§ Aim of the exercise
In the material below, list every line carrying the string "tools".

§ Material shown
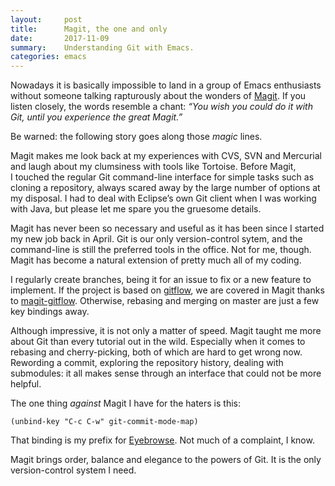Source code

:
 ```yaml
---
layout:     post
title:      Magit, the one and only
date:       2017-11-09
summary:    Understanding Git with Emacs.
categories: emacs
---
```


Nowadays it is basically impossible to land in a group of Emacs enthusiasts
without someone talking rapturously about the wonders of
[Magit](https://github.com/magit/magit). If you listen closely, the words
resemble a chant: *“You wish you could do it with Git, until you experience the
great Magit.”*

Be warned: the following story goes along those *magic* lines.

Magit makes me look back at my experiences with CVS, SVN and Mercurial and laugh
about my clumsiness with tools like Tortoise. Before Magit, I touched the
regular Git command-line interface for simple tasks such as cloning a
repository, always scared away by the large number of options at my
disposal. I had to deal with Eclipse’s own Git client when I was working with
Java, but please let me spare you the gruesome details.

Magit has never been so necessary and useful as it has been since I started my
new job back in April. Git is our only version-control sytem, and the
command-line is still the preferred tools in the office. Not for me,
though. Magit has become a natural extension of pretty much all of my coding.

I regularly create branches, being it for an issue to fix or a new feature to
implement. If the project is based on
[gitflow](http://nvie.com/posts/a-successful-git-branching-model/), we are
covered in Magit thanks to
[magit-gitflow](https://github.com/jtatarik/magit-gitflow). Otherwise, rebasing
and merging on master are just a few key bindings away.

Although impressive, it is not only a matter of speed. Magit taught me more
about Git than every tutorial out in the wild. Especially when it comes to
rebasing and cherry-picking, both of which are hard to get wrong now. Rewording
a commit, exploring the repository history, dealing with submodules: it all
makes sense through an interface that could not be more helpful.

The one thing *against* Magit I have for the haters is this:

``` emacs-lisp
(unbind-key "C-c C-w" git-commit-mode-map)
```

That binding is my prefix for
[Eyebrowse](https://manuel-uberti.github.io/emacs/2017/08/06/eyebrowse/). Not
much of a complaint, I know.

Magit brings order, balance and elegance to the powers of Git. It is the only
version-control system I need.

§ Written answer
about my clumsiness with tools like Tortoise. Before Magit, I touched the
command-line is still the preferred tools in the office. Not for me,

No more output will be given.